## Task directions
With the pictures set aside, return the lines below exactly, beginning at the first and ending at the line containing "<td>BY COMPANIES</td>".

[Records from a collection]

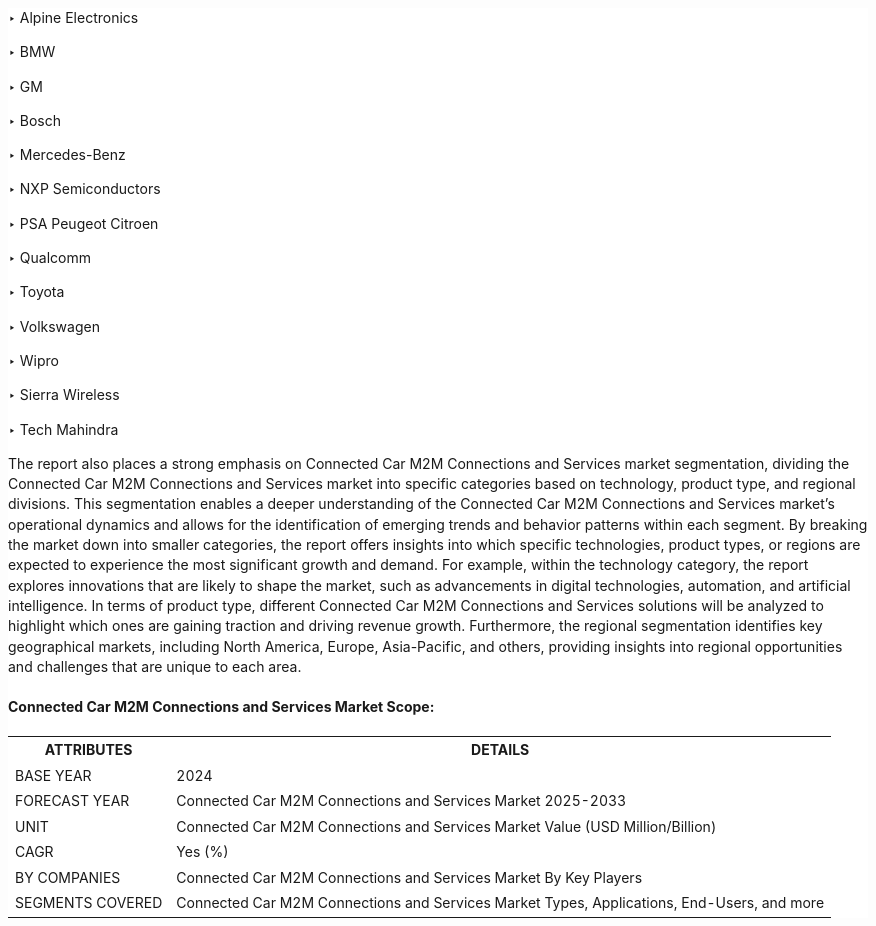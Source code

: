 ‣ Alpine Electronics

‣ BMW

‣ GM

‣ Bosch

‣ Mercedes-Benz

‣ NXP Semiconductors

‣ PSA Peugeot Citroen

‣ Qualcomm

‣ Toyota

‣ Volkswagen

‣ Wipro

‣ Sierra Wireless

‣ Tech Mahindra

The report also places a strong emphasis on Connected Car M2M Connections and Services market segmentation, dividing the Connected Car M2M Connections and Services market into specific categories based on technology, product type, and regional divisions. This segmentation enables a deeper understanding of the Connected Car M2M Connections and Services market’s operational dynamics and allows for the identification of emerging trends and behavior patterns within each segment. By breaking the market down into smaller categories, the report offers insights into which specific technologies, product types, or regions are expected to experience the most significant growth and demand. For example, within the technology category, the report explores innovations that are likely to shape the market, such as advancements in digital technologies, automation, and artificial intelligence. In terms of product type, different Connected Car M2M Connections and Services solutions will be analyzed to highlight which ones are gaining traction and driving revenue growth. Furthermore, the regional segmentation identifies key geographical markets, including North America, Europe, Asia-Pacific, and others, providing insights into regional opportunities and challenges that are unique to each area.

<h4>Connected Car M2M Connections and Services Market Scope:</h4>
<table>
<tr>
<th>ATTRIBUTES</th>
<th>DETAILS</th>
</tr>
<tr>
<td>BASE YEAR</td>
<td>2024</td>
</tr>
<tr>
<td>FORECAST YEAR</td>
<td>Connected Car M2M Connections and Services Market 2025-2033</td>
</tr>
<tr>
<td>UNIT</td>
<td>Connected Car M2M Connections and Services Market Value (USD Million/Billion)</td>
<tr>
<td>CAGR</td>
<td>Yes (%)</td>
</tr>
</tr>
<tr>
<td>BY COMPANIES</td>
<td>Connected Car M2M Connections and Services Market By Key Players</td>
</tr>
<tr>
<td>SEGMENTS COVERED</td>
<td>Connected Car M2M Connections and Services Market Types, Applications, End-Users, and more</td>
</tr>
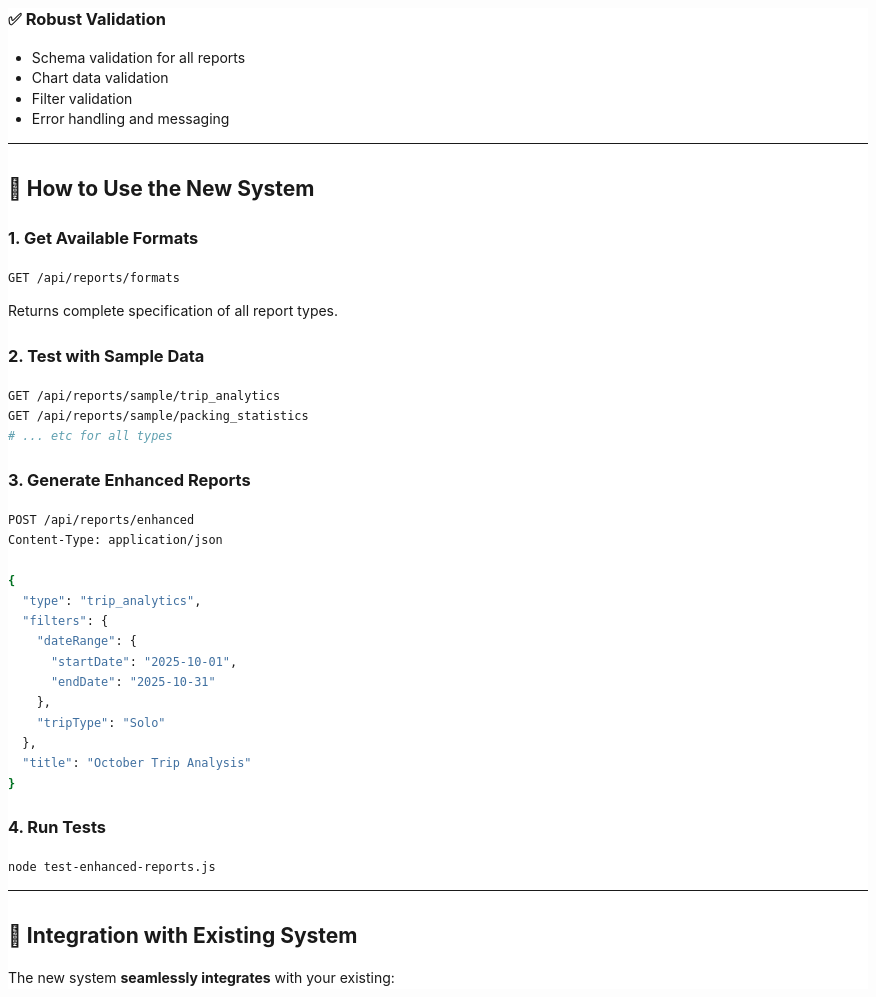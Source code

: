 ### ✅ **Robust Validation**
- Schema validation for all reports
- Chart data validation
- Filter validation
- Error handling and messaging

---

## 🎯 How to Use the New System

### 1. **Get Available Formats**
```bash
GET /api/reports/formats
```
Returns complete specification of all report types.

### 2. **Test with Sample Data**
```bash
GET /api/reports/sample/trip_analytics
GET /api/reports/sample/packing_statistics
# ... etc for all types
```

### 3. **Generate Enhanced Reports**
```bash
POST /api/reports/enhanced
Content-Type: application/json

{
  "type": "trip_analytics",
  "filters": {
    "dateRange": {
      "startDate": "2025-10-01",
      "endDate": "2025-10-31"
    },
    "tripType": "Solo"
  },
  "title": "October Trip Analysis"
}
```

### 4. **Run Tests**
```bash
node test-enhanced-reports.js
```

---

## 🔗 Integration with Existing System

The new system **seamlessly integrates** with your existing:
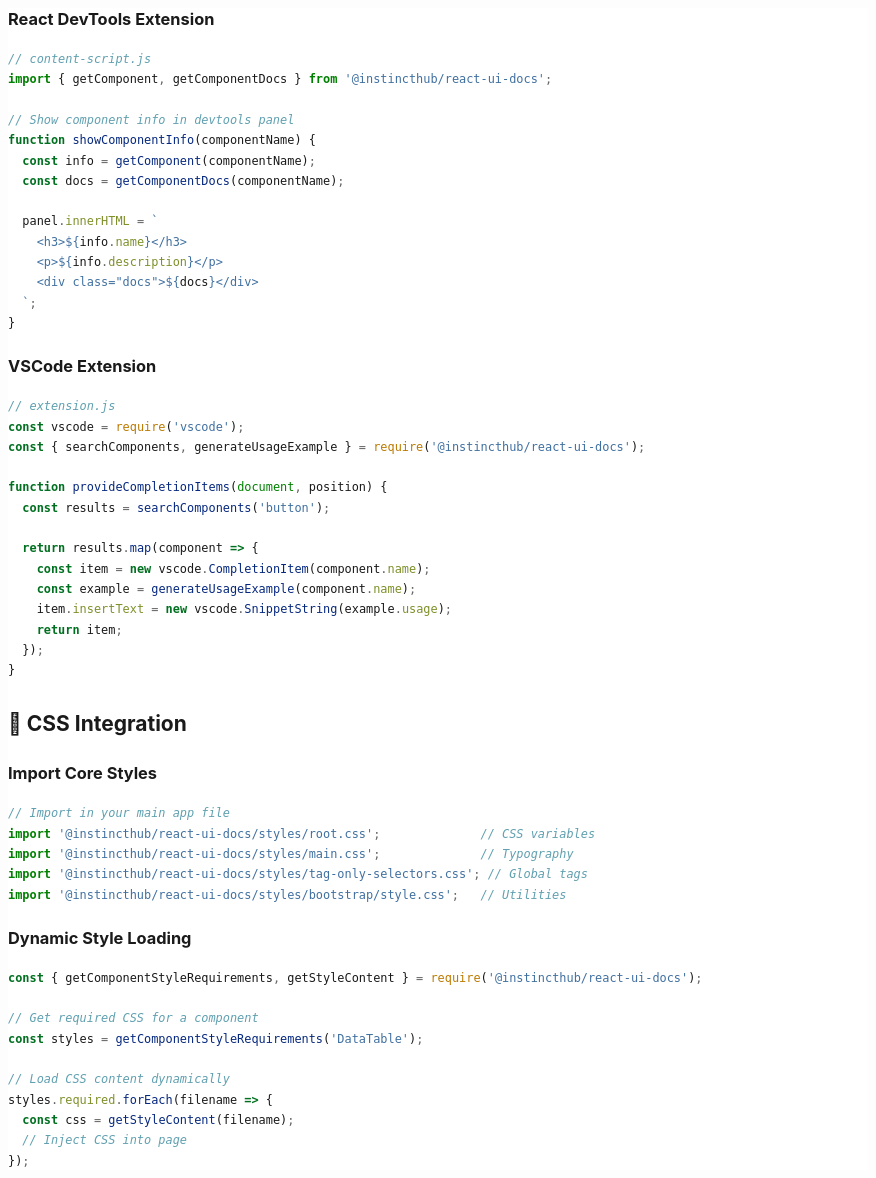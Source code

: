 ### React DevTools Extension
```javascript
// content-script.js
import { getComponent, getComponentDocs } from '@instincthub/react-ui-docs';

// Show component info in devtools panel
function showComponentInfo(componentName) {
  const info = getComponent(componentName);
  const docs = getComponentDocs(componentName);
  
  panel.innerHTML = `
    <h3>${info.name}</h3>
    <p>${info.description}</p>
    <div class="docs">${docs}</div>
  `;
}
```

### VSCode Extension
```javascript
// extension.js
const vscode = require('vscode');
const { searchComponents, generateUsageExample } = require('@instincthub/react-ui-docs');

function provideCompletionItems(document, position) {
  const results = searchComponents('button');
  
  return results.map(component => {
    const item = new vscode.CompletionItem(component.name);
    const example = generateUsageExample(component.name);
    item.insertText = new vscode.SnippetString(example.usage);
    return item;
  });
}
```

## 🎨 CSS Integration

### Import Core Styles
```javascript
// Import in your main app file
import '@instincthub/react-ui-docs/styles/root.css';              // CSS variables
import '@instincthub/react-ui-docs/styles/main.css';              // Typography
import '@instincthub/react-ui-docs/styles/tag-only-selectors.css'; // Global tags
import '@instincthub/react-ui-docs/styles/bootstrap/style.css';   // Utilities
```

### Dynamic Style Loading
```javascript
const { getComponentStyleRequirements, getStyleContent } = require('@instincthub/react-ui-docs');

// Get required CSS for a component
const styles = getComponentStyleRequirements('DataTable');

// Load CSS content dynamically
styles.required.forEach(filename => {
  const css = getStyleContent(filename);
  // Inject CSS into page
});
```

## Solution to the exercise
Source code

: ‣ Alpine Electronics

‣ BMW

‣ GM

‣ Bosch

‣ Mercedes-Benz

‣ NXP Semiconductors

‣ PSA Peugeot Citroen

‣ Qualcomm

‣ Toyota

‣ Volkswagen

‣ Wipro

‣ Sierra Wireless

‣ Tech Mahindra

The report also places a strong emphasis on Connected Car M2M Connections and Services market segmentation, dividing the Connected Car M2M Connections and Services market into specific categories based on technology, product type, and regional divisions. This segmentation enables a deeper understanding of the Connected Car M2M Connections and Services market’s operational dynamics and allows for the identification of emerging trends and behavior patterns within each segment. By breaking the market down into smaller categories, the report offers insights into which specific technologies, product types, or regions are expected to experience the most significant growth and demand. For example, within the technology category, the report explores innovations that are likely to shape the market, such as advancements in digital technologies, automation, and artificial intelligence. In terms of product type, different Connected Car M2M Connections and Services solutions will be analyzed to highlight which ones are gaining traction and driving revenue growth. Furthermore, the regional segmentation identifies key geographical markets, including North America, Europe, Asia-Pacific, and others, providing insights into regional opportunities and challenges that are unique to each area.

<h4>Connected Car M2M Connections and Services Market Scope:</h4>
<table>
<tr>
<th>ATTRIBUTES</th>
<th>DETAILS</th>
</tr>
<tr>
<td>BASE YEAR</td>
<td>2024</td>
</tr>
<tr>
<td>FORECAST YEAR</td>
<td>Connected Car M2M Connections and Services Market 2025-2033</td>
</tr>
<tr>
<td>UNIT</td>
<td>Connected Car M2M Connections and Services Market Value (USD Million/Billion)</td>
<tr>
<td>CAGR</td>
<td>Yes (%)</td>
</tr>
</tr>
<tr>
<td>BY COMPANIES</td>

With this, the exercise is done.